About China Natural Resources:
China Natural Resources, Inc., a British Virgin Islands company limited by shares, through its operating subsidiaries in the PRC, is currently engaged in (a) the acquisition and exploitation of mining rights in Inner Mongolia, including exploring for lead, silver and other nonferrous metal; and (b) copper ore trading in the PRC.
This press release includes forward-looking statements within the meaning of the U.S. federal securities laws. These statements include, without limitation, statements regarding the intent, belief and current expectations of the Company, its directors or its officers with respect to the impact on the Company’s financial position as a result of the transaction with Feishang Group, the assessment of the Staff of the Nasdaq Listing Qualifications Department when they next consider the Company’s compliance with the Nasdaq Listing Rules, the Company’s ongoing access to capital markets, the ability to trade in its common shares, and its ability to locate and execute on strategic opportunities. Forward-looking statements are not a guarantee of future performance and involve risks and uncertainties, and actual results may differ materially from those in the forward-looking statement as a result of various factors. Among the risks and uncertainties that could cause the Company’s actual results to differ from its forward-looking statements are: the results of the next assessment by the Staff of the Nasdaq Listing Qualifications department of the Company’s compliance with the Nasdaq Listing Rules; uncertainties regarding governmental, economic and political circumstances in the PRC; uncertainties associated with metal price volatility; uncertainties related to the Company’s ability to fund operations; uncertainties relating to possible future increases in operating expenses, including costs of labor and materials; uncertainties regarding the impact of COVID-19 pandemic; uncertainties regarding the political situation between the PRC and the United States, and potential negative impacts on companies with operations in the PRC that are listed on exchanges in the United States; and other risks detailed from time to time in the Company’s filings with the U.S. Securities and Exchange Commission.
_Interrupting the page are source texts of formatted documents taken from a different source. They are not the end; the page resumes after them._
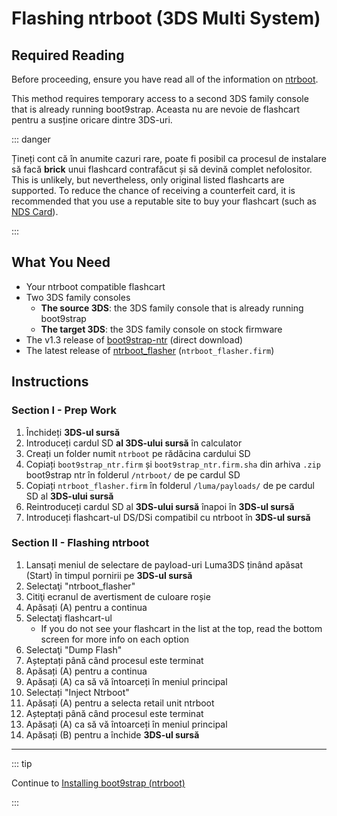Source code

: # Flashing ntrboot (3DS Multi System)

## Required Reading

Before proceeding, ensure you have read all of the information on [ntrboot](ntrboot).

This method requires temporary access to a second 3DS family console that is already running boot9strap. Aceasta nu are nevoie de flashcart pentru a susține oricare dintre 3DS-uri.

::: danger

Țineți cont că în anumite cazuri rare, poate fi posibil ca procesul de instalare să facă **brick** unui flashcard contrafăcut și să devină complet nefolositor. This is unlikely, but nevertheless, only original listed flashcarts are supported. To reduce the chance of receiving a counterfeit card, it is recommended that you use a reputable site to buy your flashcart (such as [NDS Card](https://www.nds-card.com/)).

:::

## What You Need

- Your ntrboot compatible flashcart
- Two 3DS family consoles
    - **The source 3DS**: the 3DS family console that is already running boot9strap
    - **The target 3DS**: the 3DS family console on stock firmware
- The v1.3 release of [boot9strap-ntr](https://github.com/SciresM/boot9strap/releases/download/1.3/boot9strap-1.3-ntr.zip) (direct download)
- The latest release of [ntrboot_flasher](https://github.com/ntrteam/ntrboot_flasher/releases/latest) (`ntrboot_flasher.firm`)

## Instructions

### Section I - Prep Work

1. Închideți **3DS-ul sursă**
2. Introduceți cardul SD **al 3DS-ului sursă** în calculator
3. Creați un folder numit `ntrboot` pe rădăcina cardului SD
4. Copiați `boot9strap_ntr.firm` și `boot9strap_ntr.firm.sha` din arhiva `.zip` boot9strap ntr în folderul `/ntrboot/` de pe cardul SD
5. Copiați `ntrboot_flasher.firm` în folderul `/luma/payloads/` de pe cardul SD al **3DS-ului sursă**
6. Reintroduceți cardul SD al **3DS-ului sursă** înapoi în **3DS-ul sursă**
7. Introduceți flashcart-ul DS/DSi compatibil cu ntrboot în **3DS-ul sursă**

### Section II - Flashing ntrboot

1. Lansați meniul de selectare de payload-uri Luma3DS ținând apăsat (Start) în timpul pornirii pe **3DS-ul sursă**
2. Selectaţi "ntrboot_flasher"
3. Citiţi ecranul de avertisment de culoare roșie
4. Apăsați (A) pentru a continua
5. Selectaţi flashcart-ul
    - If you do not see your flashcart in the list at the top, read the bottom screen for more info on each option
6. Selectaţi "Dump Flash"
7. Așteptați până când procesul este terminat
8. Apăsați (A) pentru a continua
9. Apăsați (A) ca să vă întoarceți în meniul principal
10. Selectați "Inject Ntrboot"
11. Apăsați (A) pentru a selecta retail unit ntrboot
12. Așteptați până când procesul este terminat
13. Apăsați (A) ca să vă întoarceți în meniul principal
14. Apăsați (B) pentru a închide **3DS-ul sursă**

___

::: tip

Continue to [Installing boot9strap (ntrboot)](installing-boot9strap-\(ntrboot\))

:::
When, in any forward-looking statement, the Company, or its management, expresses an expectation or belief as to future results, that expectation or belief is expressed in good faith and is believed to have a reasonable basis, but there can be no assurance that the stated expectation or belief will result or be achieved or accomplished. Except as required by law, the Company undertakes no obligation to update any forward-looking statements.